The other day, I read a comment about my portrayal of women in a Recluce book, which said that my political leanings resulted in an unrealistic view of women in a lower tech society. This isn’t anything particularly new, although such comments are not common.
I definitely understand that sources of power, particularly physical power, affect societal relationships, but there’s also another, often overlooked, factor. For at least the last few hundred years, particularly in western cultures, there’s been a misrepresentation of what women actually did and accomplished on our planet in earlier societies and cultures.

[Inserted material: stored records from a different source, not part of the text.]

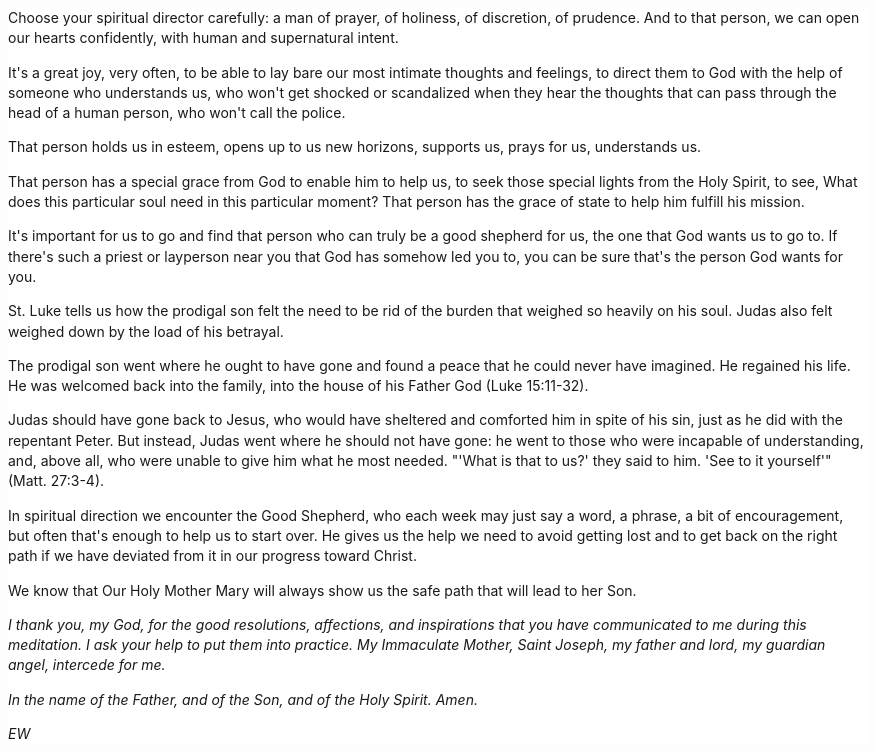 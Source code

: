Choose your spiritual director carefully: a man of prayer, of holiness, of discretion, of prudence. And to that person, we can open our hearts confidently, with human and supernatural intent.

It\'s a great joy, very often, to be able to lay bare our most intimate thoughts and feelings, to direct them to God with the help of someone who understands us, who won\'t get shocked or scandalized when they hear the thoughts that can pass through the head of a human person, who won\'t call the police.

That person holds us in esteem, opens up to us new horizons, supports us, prays for us, understands us.

That person has a special grace from God to enable him to help us, to seek those special lights from the Holy Spirit, to see, What does this particular soul need in this particular moment? That person has the grace of state to help him fulfill his mission.

It's important for us to go and find that person who can truly be a good shepherd for us, the one that God wants us to go to. If there\'s such a priest or layperson near you that God has somehow led you to, you can be sure that\'s the person God wants for you.

St. Luke tells us how the prodigal son felt the need to be rid of the burden that weighed so heavily on his soul. Judas also felt weighed down by the load of his betrayal.

The prodigal son went where he ought to have gone and found a peace that he could never have imagined. He regained his life. He was welcomed back into the family, into the house of his Father God (Luke 15:11-32).

Judas should have gone back to Jesus, who would have sheltered and comforted him in spite of his sin, just as he did with the repentant Peter. But instead, Judas went where he should not have gone: he went to those who were incapable of understanding, and, above all, who were unable to give him what he most needed. "'What is that to us?' they said to him. 'See to it yourself'" (Matt. 27:3-4).

In spiritual direction we encounter the Good Shepherd, who each week may just say a word, a phrase, a bit of encouragement, but often that\'s enough to help us to start over. He gives us the help we need to avoid getting lost and to get back on the right path if we have deviated from it in our progress toward Christ.

We know that Our Holy Mother Mary will always show us the safe path that will lead to her Son.

*I thank you, my God, for the good resolutions, affections, and inspirations that you have communicated to me during this meditation. I ask your help to put them into practice. My Immaculate Mother, Saint Joseph, my father and lord, my guardian angel, intercede for me.*

*In the name of the Father, and of the Son, and of the Holy Spirit. Amen.*

*EW*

Far more women were battlefield warriors than are mentioned in either historical tomes or most historical fiction. The remains of more and more earlier societies are showing that women were anything but “fireside sitters” and cave homemakers. The Mongols used quite a number of mounted women archers, and the female elders managed the logistics of one of the most effective fighting forces in history, and from fairly close to the fighting. Scythian tombs containing remains of warriors, once thought to be men, have been determined to be women. The same has also been found in Celtic and other tombs. In the early years of Islam, there were women scholars and rulers. In the early United States, Benjamin Franklin’s wife Deborah, ran and controlled all of his enterprises in Philadelphia for most of a period of twenty years, and who ran all those plantations and farms during the revolutionary and civil wars?

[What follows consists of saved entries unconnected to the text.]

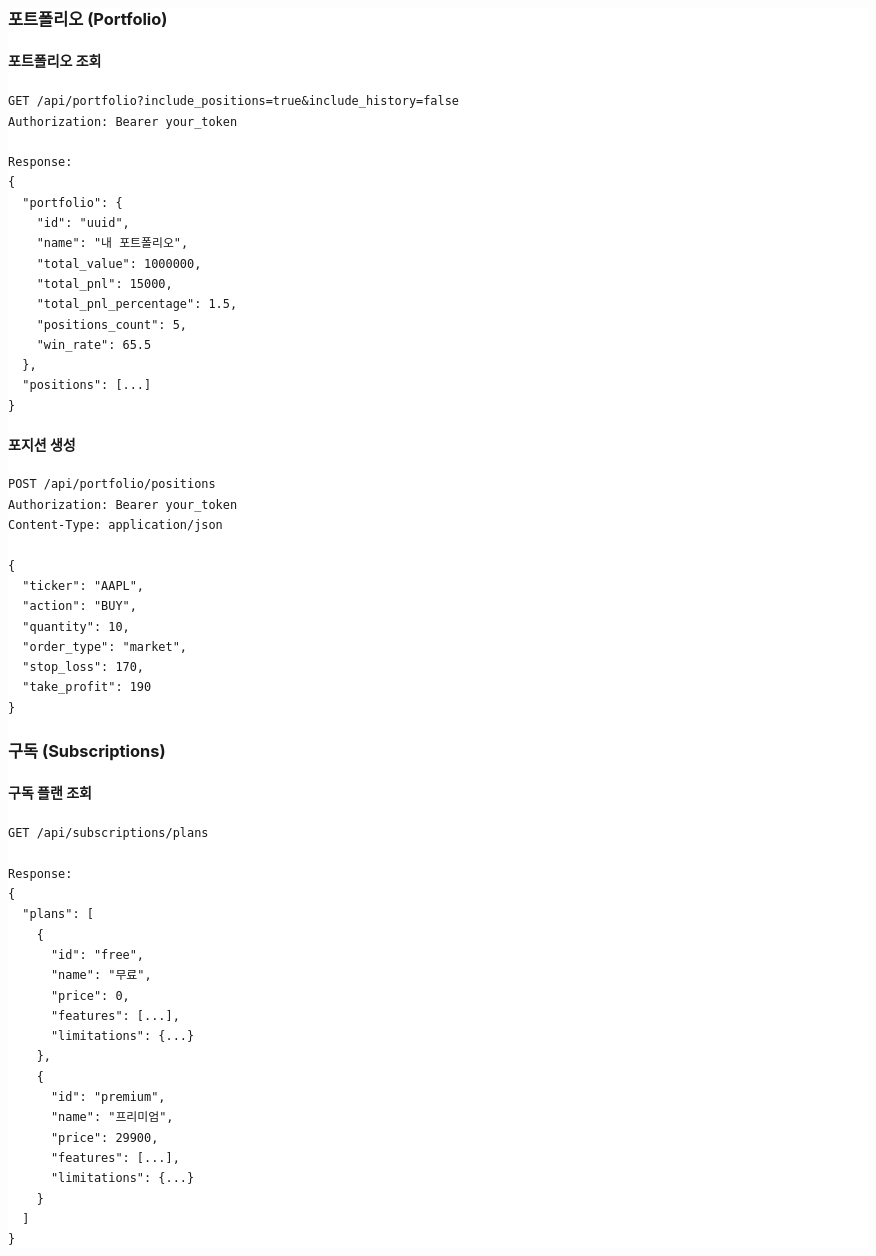 ### 포트폴리오 (Portfolio)

#### 포트폴리오 조회
```http
GET /api/portfolio?include_positions=true&include_history=false
Authorization: Bearer your_token

Response:
{
  "portfolio": {
    "id": "uuid",
    "name": "내 포트폴리오",
    "total_value": 1000000,
    "total_pnl": 15000,
    "total_pnl_percentage": 1.5,
    "positions_count": 5,
    "win_rate": 65.5
  },
  "positions": [...]
}
```

#### 포지션 생성
```http
POST /api/portfolio/positions
Authorization: Bearer your_token
Content-Type: application/json

{
  "ticker": "AAPL",
  "action": "BUY",
  "quantity": 10,
  "order_type": "market",
  "stop_loss": 170,
  "take_profit": 190
}
```

### 구독 (Subscriptions)

#### 구독 플랜 조회
```http
GET /api/subscriptions/plans

Response:
{
  "plans": [
    {
      "id": "free",
      "name": "무료",
      "price": 0,
      "features": [...],
      "limitations": {...}
    },
    {
      "id": "premium",
      "name": "프리미엄",
      "price": 29900,
      "features": [...],
      "limitations": {...}
    }
  ]
}
```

I’m not saying that the “traditional” gender representation was “wrong” so much as it was woefully incomplete and created an inaccurate portrayal of societal structures and gender roles in many instances. There have always been women who didn’t fit the stereotypes largely created by men; it’s just that the mostly male historians and politicians overlooked or actively tried to erase the records of their accomplishments.
In addition to that, while accomplishments in any society are indeed affected and shaped by power, in fantasy worlds, the scope and use of magic should also affect roles and power, just as technology is reshaping gender and sexual roles today. At the same time, while brute force can impose gender-based roles on a society, history shows that such imposition usually handicaps that society.
So, in commenting on any fictional view of a society’s structure and gender roles, it’s more accurate to look at real history and/or the way the author has structured the basics of his/her world, rather than relying on inaccurate and fact-outdated stereotypes or beliefs.